Economics » Unemployment » Patterns of Unemployment

The Historical U.S. Unemployment Rate

Let’s look at how unemployment rates have changed over time and how various groups of people are affected by unemployment differently.

The Historical U.S. Unemployment Rate

This figure shows the historical pattern of U.S. unemployment since 1955.

The U.S. Unemployment Rate, 1955–2015

The line graph reveals that, over the past 60-plus years, unemployment rates have continued to fluctuate with the highest rates of unemployment occurring around 1982 and 2010.

The U.S. unemployment rate moves up and down as the economy moves in and out of recessions. But over time, the unemployment rate seems to return to a range of 4% to 6%. There does not seem to be a long-term trend toward the rate moving generally higher or generally lower. (Source: Federal Reserve Economic Data (FRED)

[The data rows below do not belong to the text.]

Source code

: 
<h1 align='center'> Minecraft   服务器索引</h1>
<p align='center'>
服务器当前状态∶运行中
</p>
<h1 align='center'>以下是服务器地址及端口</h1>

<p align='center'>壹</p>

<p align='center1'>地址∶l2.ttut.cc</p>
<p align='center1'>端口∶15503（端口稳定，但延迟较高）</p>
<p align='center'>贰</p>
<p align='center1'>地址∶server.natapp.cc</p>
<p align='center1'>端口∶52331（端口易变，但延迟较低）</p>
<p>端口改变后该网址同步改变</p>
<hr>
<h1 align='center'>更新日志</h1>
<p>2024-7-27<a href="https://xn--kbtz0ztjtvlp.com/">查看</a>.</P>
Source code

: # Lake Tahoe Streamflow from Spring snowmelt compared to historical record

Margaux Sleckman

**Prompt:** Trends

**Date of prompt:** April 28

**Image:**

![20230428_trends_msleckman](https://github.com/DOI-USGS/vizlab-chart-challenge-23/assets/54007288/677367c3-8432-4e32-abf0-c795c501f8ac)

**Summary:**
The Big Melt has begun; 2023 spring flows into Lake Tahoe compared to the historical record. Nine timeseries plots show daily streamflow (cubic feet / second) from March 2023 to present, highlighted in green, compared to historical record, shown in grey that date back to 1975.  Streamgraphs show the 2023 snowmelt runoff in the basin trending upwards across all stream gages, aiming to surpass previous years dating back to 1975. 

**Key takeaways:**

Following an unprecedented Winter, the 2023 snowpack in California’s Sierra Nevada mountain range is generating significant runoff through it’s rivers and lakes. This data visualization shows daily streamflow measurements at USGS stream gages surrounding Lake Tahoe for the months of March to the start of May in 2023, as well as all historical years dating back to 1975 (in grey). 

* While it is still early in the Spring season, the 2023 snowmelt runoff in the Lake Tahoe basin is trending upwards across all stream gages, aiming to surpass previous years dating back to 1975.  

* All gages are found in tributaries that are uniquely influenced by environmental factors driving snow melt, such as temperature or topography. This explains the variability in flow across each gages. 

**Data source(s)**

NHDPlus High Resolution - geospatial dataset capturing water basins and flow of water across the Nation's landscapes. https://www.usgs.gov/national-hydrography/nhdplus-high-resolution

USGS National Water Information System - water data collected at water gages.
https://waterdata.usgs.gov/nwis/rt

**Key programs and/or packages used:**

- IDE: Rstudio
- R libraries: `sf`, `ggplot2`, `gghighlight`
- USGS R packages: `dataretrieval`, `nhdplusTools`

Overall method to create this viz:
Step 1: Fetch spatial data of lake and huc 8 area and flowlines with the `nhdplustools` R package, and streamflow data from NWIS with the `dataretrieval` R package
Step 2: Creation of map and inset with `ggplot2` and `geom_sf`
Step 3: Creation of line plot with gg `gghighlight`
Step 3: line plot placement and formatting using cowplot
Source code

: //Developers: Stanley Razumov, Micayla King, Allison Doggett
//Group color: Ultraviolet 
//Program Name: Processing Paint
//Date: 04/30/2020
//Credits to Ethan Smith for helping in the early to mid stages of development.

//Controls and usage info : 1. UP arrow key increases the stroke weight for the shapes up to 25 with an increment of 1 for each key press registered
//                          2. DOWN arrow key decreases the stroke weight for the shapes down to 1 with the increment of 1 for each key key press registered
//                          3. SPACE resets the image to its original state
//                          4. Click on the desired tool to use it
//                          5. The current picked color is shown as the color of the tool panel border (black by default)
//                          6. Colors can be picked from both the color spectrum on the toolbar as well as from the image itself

As we look at this data, several patterns stand out:

  1. Unemployment rates do fluctuate over time. During the deep recessions of the early 1980s and of 2007–2009, unemployment reached roughly 10%. For comparison, during the Great Depression of the 1930s, the unemployment rate reached almost 25% of the labor force.
  2. Unemployment rates in the late 1990s and into the mid-2000s were rather low by historical standards. The unemployment rate was below 5% from 1997 to 2000 and near 5% during almost all of 2006–2007. The previous time unemployment had been less than 5% for three consecutive years was three decades earlier, from 1968 to 1970.
  3. The unemployment rate never falls all the way to zero. Indeed, it never seems to get below 3%—and it stays that low only for very short periods. (Reasons why this is the case are discussed later in this tutorial.)
  4. The timing of rises and falls in unemployment matches fairly well with the timing of upswings and downswings in the overall economy. During periods of recession and depression, unemployment is high. During periods of economic growth, unemployment tends to be lower.
  5. No significant upward or downward trend in unemployment rates is apparent. This point is especially worth noting because the U.S. population nearly quadrupled from 76 million in 1900 to over 314 million by 2012. Moreover, a higher proportion of U.S. adults are now in the paid workforce, because women have entered the paid labor force in significant numbers in recent decades. Women composed 18% of the paid workforce in 1900 and nearly half of the paid workforce in 2012. But despite the increased number of workers, as well as other economic events like globalization and the continuous invention of new technologies, the economy has provided jobs without causing any long-term upward or downward trend in unemployment rates.